Je levai les yeux au ciel. Je les trouvai très désagréables et pédantes. Elles se sentaient vraiment au-dessus de nous, juste parce qu'elles avaient des pouvoirs. Parfois, j'avais très envie d'appeler Reed grâce à la formule que m'avait apprise Lowri « Lorg mi, a ghràidh. Thig thugam" et qu'il vienne les remettre à leur place. Je me répétais cette phrase en boucle chaque matin, en ouvrant les yeux et chaque soir, au moment de m'endormir. J'avais trop peur de l'oublier et je la tournai encore et encore, m'y accrochant de toutes mes forces, consciente qu'elle était ma porte de sortie.
Je n'avais aucune idée du temps qu'il faudrait à Reed pour me retrouver, mais j'étais en tout cas persuadée qu'il y arriverait.
— Asseyez-vous.
— Comme ça, par terre ? s'enquit Hannah d'un ton acerbe.

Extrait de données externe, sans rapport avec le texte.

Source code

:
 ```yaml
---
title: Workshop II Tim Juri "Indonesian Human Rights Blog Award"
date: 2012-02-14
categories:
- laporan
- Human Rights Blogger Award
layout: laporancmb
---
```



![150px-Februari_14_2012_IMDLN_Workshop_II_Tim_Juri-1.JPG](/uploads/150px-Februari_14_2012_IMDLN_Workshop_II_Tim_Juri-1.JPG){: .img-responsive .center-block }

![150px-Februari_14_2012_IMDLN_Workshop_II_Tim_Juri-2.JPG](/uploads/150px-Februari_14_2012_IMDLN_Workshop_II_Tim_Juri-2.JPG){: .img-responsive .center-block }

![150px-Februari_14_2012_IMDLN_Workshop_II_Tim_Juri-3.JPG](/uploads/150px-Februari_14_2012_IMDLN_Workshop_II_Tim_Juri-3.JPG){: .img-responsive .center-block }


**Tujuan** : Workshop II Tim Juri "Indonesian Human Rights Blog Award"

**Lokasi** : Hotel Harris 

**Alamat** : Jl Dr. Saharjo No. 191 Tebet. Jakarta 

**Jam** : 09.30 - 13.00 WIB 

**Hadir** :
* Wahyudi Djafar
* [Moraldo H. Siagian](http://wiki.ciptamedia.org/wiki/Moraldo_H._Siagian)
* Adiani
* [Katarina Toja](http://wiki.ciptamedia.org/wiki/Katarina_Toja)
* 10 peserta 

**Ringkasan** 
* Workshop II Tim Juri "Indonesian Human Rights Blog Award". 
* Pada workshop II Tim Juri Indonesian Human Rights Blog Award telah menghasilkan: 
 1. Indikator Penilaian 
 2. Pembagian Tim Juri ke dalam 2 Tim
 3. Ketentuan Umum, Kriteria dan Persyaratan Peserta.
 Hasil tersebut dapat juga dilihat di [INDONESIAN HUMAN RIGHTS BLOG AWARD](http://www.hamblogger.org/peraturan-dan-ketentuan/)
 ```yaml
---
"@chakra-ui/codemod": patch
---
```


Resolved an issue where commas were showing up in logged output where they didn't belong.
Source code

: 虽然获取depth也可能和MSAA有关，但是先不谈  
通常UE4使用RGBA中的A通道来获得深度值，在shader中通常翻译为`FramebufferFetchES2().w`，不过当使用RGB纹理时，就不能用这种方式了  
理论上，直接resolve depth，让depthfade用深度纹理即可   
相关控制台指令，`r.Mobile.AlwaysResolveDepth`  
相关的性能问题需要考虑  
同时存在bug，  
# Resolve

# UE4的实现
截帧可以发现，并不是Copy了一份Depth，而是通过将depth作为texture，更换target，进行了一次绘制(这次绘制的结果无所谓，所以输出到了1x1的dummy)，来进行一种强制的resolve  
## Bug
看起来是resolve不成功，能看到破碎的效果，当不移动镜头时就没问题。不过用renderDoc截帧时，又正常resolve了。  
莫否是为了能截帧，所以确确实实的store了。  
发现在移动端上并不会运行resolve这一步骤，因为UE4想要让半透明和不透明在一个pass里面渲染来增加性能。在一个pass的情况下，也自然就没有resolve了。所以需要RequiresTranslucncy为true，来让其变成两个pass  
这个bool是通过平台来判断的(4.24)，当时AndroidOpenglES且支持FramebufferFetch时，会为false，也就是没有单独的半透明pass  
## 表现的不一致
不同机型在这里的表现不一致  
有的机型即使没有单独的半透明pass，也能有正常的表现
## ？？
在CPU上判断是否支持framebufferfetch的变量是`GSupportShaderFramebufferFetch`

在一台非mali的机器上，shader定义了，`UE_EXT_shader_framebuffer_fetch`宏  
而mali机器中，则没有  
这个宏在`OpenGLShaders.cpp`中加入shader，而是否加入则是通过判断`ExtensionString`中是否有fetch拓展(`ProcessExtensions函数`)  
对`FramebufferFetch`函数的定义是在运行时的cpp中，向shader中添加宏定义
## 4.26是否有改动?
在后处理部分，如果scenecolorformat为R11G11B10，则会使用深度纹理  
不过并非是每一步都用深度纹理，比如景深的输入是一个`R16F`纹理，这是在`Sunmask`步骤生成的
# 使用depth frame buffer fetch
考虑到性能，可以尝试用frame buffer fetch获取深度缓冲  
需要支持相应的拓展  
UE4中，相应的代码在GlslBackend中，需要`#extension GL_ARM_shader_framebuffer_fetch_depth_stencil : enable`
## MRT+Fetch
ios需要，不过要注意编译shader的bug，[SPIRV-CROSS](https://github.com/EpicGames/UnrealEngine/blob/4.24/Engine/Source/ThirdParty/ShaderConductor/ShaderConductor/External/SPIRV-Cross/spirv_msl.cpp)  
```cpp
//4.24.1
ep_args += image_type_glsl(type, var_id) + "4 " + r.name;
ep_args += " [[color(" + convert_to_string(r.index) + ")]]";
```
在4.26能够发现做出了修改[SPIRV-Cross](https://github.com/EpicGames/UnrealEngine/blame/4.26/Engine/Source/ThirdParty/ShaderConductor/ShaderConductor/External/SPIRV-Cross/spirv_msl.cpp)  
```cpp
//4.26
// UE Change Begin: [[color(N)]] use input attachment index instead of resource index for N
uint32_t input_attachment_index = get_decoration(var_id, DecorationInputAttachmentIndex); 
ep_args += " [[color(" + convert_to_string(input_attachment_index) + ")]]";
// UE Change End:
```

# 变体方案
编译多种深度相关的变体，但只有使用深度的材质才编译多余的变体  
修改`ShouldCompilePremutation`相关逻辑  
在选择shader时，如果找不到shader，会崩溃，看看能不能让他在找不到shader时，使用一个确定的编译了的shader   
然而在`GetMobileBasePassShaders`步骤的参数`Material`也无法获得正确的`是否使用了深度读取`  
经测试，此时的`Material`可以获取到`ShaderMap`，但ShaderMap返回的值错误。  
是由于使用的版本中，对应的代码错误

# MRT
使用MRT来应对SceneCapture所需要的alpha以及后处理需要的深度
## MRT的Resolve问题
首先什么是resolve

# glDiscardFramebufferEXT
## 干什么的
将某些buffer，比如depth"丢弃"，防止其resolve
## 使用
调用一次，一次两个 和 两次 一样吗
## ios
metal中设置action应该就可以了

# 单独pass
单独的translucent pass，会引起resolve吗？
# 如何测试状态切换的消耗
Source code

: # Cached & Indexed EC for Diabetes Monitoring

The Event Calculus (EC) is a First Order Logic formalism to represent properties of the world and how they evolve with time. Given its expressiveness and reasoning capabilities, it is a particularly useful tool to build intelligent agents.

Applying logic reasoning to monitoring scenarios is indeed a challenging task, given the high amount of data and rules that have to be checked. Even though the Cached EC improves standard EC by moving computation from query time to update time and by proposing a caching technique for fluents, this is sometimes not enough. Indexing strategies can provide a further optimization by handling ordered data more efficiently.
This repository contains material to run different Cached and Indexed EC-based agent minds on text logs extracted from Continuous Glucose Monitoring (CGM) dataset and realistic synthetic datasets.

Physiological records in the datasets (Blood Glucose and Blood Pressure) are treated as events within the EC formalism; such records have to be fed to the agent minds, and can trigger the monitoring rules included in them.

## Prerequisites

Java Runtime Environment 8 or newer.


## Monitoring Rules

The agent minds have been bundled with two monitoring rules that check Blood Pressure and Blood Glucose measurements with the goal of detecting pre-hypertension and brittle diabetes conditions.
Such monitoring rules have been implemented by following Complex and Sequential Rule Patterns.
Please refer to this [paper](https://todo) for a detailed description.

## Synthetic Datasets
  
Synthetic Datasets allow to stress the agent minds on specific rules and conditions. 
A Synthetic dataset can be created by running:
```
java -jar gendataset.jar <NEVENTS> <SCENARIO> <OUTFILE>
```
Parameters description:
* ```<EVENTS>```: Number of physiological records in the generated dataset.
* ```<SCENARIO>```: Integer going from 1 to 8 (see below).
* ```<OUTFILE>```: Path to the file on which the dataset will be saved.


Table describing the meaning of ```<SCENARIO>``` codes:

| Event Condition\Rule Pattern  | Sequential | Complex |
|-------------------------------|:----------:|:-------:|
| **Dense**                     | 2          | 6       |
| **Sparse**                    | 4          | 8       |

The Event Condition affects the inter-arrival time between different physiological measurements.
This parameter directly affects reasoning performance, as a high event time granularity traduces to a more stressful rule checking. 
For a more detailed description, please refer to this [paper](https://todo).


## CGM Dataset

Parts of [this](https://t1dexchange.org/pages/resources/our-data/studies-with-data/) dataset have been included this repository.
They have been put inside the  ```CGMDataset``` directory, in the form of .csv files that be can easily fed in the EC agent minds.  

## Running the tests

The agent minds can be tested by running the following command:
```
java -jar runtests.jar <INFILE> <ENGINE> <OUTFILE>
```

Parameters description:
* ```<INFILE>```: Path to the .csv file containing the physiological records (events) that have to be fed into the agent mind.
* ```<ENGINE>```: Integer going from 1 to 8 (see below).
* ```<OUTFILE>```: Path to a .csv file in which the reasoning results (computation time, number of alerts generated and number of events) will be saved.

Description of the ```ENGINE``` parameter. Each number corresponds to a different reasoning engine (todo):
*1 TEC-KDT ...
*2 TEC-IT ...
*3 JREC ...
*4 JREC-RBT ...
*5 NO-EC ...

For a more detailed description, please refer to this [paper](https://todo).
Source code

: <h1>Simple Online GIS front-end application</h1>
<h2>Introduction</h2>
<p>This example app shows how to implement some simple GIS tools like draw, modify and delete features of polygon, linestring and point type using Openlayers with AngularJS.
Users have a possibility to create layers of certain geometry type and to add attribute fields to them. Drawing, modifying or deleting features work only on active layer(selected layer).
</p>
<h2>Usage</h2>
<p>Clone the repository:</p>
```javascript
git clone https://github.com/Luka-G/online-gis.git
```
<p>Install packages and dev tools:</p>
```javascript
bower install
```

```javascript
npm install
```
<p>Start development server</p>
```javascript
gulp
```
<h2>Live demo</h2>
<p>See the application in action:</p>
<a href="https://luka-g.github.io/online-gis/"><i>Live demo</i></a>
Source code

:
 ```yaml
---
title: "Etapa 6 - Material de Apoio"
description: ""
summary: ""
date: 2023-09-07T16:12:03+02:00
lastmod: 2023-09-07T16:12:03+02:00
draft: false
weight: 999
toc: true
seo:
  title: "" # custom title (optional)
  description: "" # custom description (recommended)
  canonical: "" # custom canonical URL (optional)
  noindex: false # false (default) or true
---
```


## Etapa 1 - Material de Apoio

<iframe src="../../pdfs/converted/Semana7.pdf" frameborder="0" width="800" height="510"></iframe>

Elle poussa un gémissement et je sus aussitôt qu'elle avait été punie pour son impertinence. Elle nous avait expliqué qu'elle préférait endurer ces petites tortures que de se taire devant ces femmes. Je devais reconnaître que j'admirais sa force de caractère.
J'obéis à l'ordre qui nous avait été donné et m'assis en tailleur. Je pouvais sentir un tapis d'aiguilles en dessous de moi, qui permettait de faire une couche d'isolation avec le sol, mais je ressentis quand même l'humidité qui commençait déjà à traverser le tissu rêche de mon pantalon.
— Qu'est-ce que vous attendez de nous ? demandai-je alors.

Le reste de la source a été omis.